Eating Wildly: Foraging for Life, Love and the Perfect Meal
Ava Chin
Simon & Schuster
Ava Chin attempts to find meaning in her life by beginning an emotional journey to find self-reliance. She turns to the practice of foraging for food in the local wilderness and begins to find solace and sustenance in the local flora, fauna, and fungi (see excerpt on page 82).
The Holding Centre: Selected Poems, 1974–2004
Harry Clifton
Wake Forest University Press
Thirty years of trials, travels, and tribulations have been poured into The Holding Center. Clifton pilots us from Ireland to Thailand and many places in between, exploring the interaction of sacred and secular and telling tales of love, loss, God, and beer. Clifton’s crisp, clean, melancholy tone resonates with poetic sensibility as well as accessibility.
Reading New India
E. Dawson Varughese
Bloomsbury
This critical guide selects Indian authors writing in English that embody the “New India” of the postmillennial age. This particular literature has emerged from postcolonialism and re-created itself in the globalization of our fast-turning world.
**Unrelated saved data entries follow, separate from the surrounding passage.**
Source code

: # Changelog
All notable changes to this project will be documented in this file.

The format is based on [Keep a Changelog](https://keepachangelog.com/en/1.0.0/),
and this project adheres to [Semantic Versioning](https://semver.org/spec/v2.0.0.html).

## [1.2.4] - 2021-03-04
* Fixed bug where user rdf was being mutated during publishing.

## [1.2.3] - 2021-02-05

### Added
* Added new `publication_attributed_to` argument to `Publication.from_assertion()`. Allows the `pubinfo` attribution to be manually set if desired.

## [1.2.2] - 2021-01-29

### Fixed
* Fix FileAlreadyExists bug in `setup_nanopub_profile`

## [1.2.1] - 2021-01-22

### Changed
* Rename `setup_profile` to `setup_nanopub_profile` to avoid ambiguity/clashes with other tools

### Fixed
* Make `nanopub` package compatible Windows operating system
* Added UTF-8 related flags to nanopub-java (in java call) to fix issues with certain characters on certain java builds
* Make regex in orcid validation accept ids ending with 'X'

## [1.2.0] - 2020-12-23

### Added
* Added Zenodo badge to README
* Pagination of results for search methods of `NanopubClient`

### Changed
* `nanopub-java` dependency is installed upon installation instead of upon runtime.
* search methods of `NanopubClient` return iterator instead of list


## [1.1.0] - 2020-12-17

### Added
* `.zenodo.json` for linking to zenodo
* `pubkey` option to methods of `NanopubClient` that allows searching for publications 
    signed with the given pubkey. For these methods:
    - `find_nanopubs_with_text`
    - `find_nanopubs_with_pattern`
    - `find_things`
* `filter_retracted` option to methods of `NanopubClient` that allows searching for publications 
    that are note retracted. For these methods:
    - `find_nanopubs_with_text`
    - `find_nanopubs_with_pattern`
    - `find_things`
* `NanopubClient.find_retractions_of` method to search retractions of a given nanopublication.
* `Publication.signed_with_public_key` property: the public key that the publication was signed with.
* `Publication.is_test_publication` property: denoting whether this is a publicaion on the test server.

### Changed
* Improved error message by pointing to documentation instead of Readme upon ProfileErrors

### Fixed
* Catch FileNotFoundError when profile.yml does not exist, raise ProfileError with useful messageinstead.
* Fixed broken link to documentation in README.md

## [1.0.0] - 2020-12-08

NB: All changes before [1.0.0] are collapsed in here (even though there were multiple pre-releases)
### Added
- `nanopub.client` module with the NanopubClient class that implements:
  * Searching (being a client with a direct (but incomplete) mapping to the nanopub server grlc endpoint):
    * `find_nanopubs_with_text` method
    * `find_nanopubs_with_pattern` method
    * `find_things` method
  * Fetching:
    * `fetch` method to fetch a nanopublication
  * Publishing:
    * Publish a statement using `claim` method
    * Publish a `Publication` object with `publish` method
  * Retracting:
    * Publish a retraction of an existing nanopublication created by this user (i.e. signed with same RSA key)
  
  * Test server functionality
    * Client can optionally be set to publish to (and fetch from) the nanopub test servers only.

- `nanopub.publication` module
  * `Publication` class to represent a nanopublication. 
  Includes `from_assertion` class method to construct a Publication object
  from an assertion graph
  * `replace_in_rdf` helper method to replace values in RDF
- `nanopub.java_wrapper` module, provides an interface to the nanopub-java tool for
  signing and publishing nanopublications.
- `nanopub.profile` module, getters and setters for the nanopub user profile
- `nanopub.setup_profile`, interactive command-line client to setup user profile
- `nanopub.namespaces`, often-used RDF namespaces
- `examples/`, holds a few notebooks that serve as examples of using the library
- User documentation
This fulfilling collection covers various genres, a timeline of major social reforms, biographies of the authors, and a helpful glossary of Hindi terms.
Pushkin Hills
Sergei Dovlatov. Katherine Dovlatov, tr.
Counterpoint
Broke and alcoholic, Boris Alikhanov takes on a job as a tour guide at a museum honoring Alexander Pushkin. His unsuccessful writing career and marriage continually unwind during his stay there. Translated by Dovlatov’s daughter, this delightfully dark portrayal reveals much about both the author’s own life and the Russian mind-set regarding art.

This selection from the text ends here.